- EXERCISE INSTRUCTIONS -
Determine how many lines in the records hold the word "nodetanalogue". Return the number alone.

- SOURCE RECORDS -

━━━━━━━━━━━━━━━━

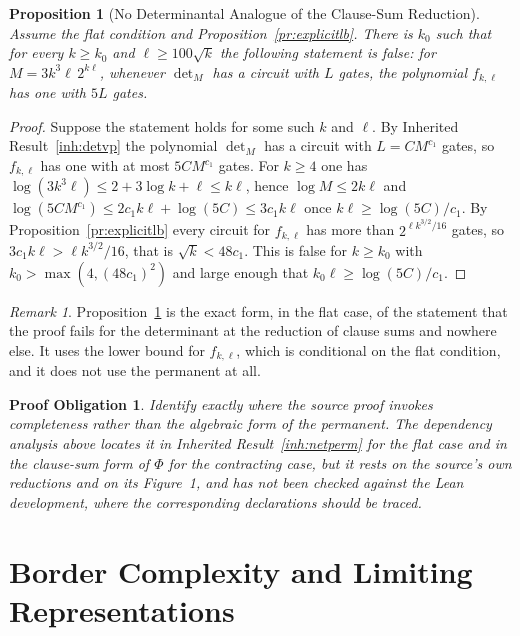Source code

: \documentclass[11pt,letterpaper]{report}
\theoremstyle{plain}
\newtheorem{proposition}[theorem]{Proposition}
\newtheorem{obligation}[theorem]{Proof Obligation}
\theoremstyle{definition}
\theoremstyle{remark}
\newtheorem{remark}[theorem]{Remark}
\begin{document}
\begin{proposition}[No Determinantal Analogue of the Clause-Sum Reduction]\label{pr:nodetanalogue}
Assume the flat condition and Proposition~\ref{pr:explicitlb}. There is $k_0$ such that for every $k\ge k_0$ and $\ell\ge100\sqrt k$ the following statement is false: for $M=3k^3\ell\,2^{k\ell}$, whenever $\det_M$ has a circuit with $L$ gates, the polynomial $f_{k,\ell}$ has one with $5L$ gates.
\end{proposition}
\begin{proof}
Suppose the statement holds for some such $k$ and $\ell$. By Inherited Result~\ref{inh:detvp} the polynomial $\det_M$ has a circuit with $L=CM^{c_1}$ gates, so $f_{k,\ell}$ has one with at most $5CM^{c_1}$ gates. For $k\ge4$ one has $\log(3k^3\ell)\le2+3\log k+\ell\le k\ell$, hence $\log M\le2k\ell$ and $\log(5CM^{c_1})\le2c_1k\ell+\log(5C)\le3c_1k\ell$ once $k\ell\ge\log(5C)/c_1$. By Proposition~\ref{pr:explicitlb} every circuit for $f_{k,\ell}$ has more than $2^{\ell k^{3/2}/16}$ gates, so $3c_1k\ell>\ell k^{3/2}/16$, that is $\sqrt k<48c_1$. This is false for $k\ge k_0$ with $k_0>\max(4,(48c_1)^2)$ and large enough that $k_0\ell\ge\log(5C)/c_1$.
\end{proof}

\begin{remark}
Proposition~\ref{pr:nodetanalogue} is the exact form, in the flat case, of the statement that the proof fails for the determinant at the reduction of clause sums and nowhere else. It uses the lower bound for $f_{k,\ell}$, which is conditional on the flat condition, and it does not use the permanent at all.
\end{remark}

\begin{obligation}\label{ob:completeness}
Identify exactly where the source proof invokes completeness rather than the algebraic form of the permanent. The dependency analysis above locates it in Inherited Result~\ref{inh:netperm} for the flat case and in the clause-sum form of $\Phi$ for the contracting case, but it rests on the source's own reductions and on its Figure~1, and has not been checked against the Lean development, where the corresponding declarations should be traced.
\end{obligation}

\chapter{Border Complexity and Limiting Representations}
\end{document}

━━━━━━━━━━━━━━━━

- ANSWER TO THE EXERCISE -
2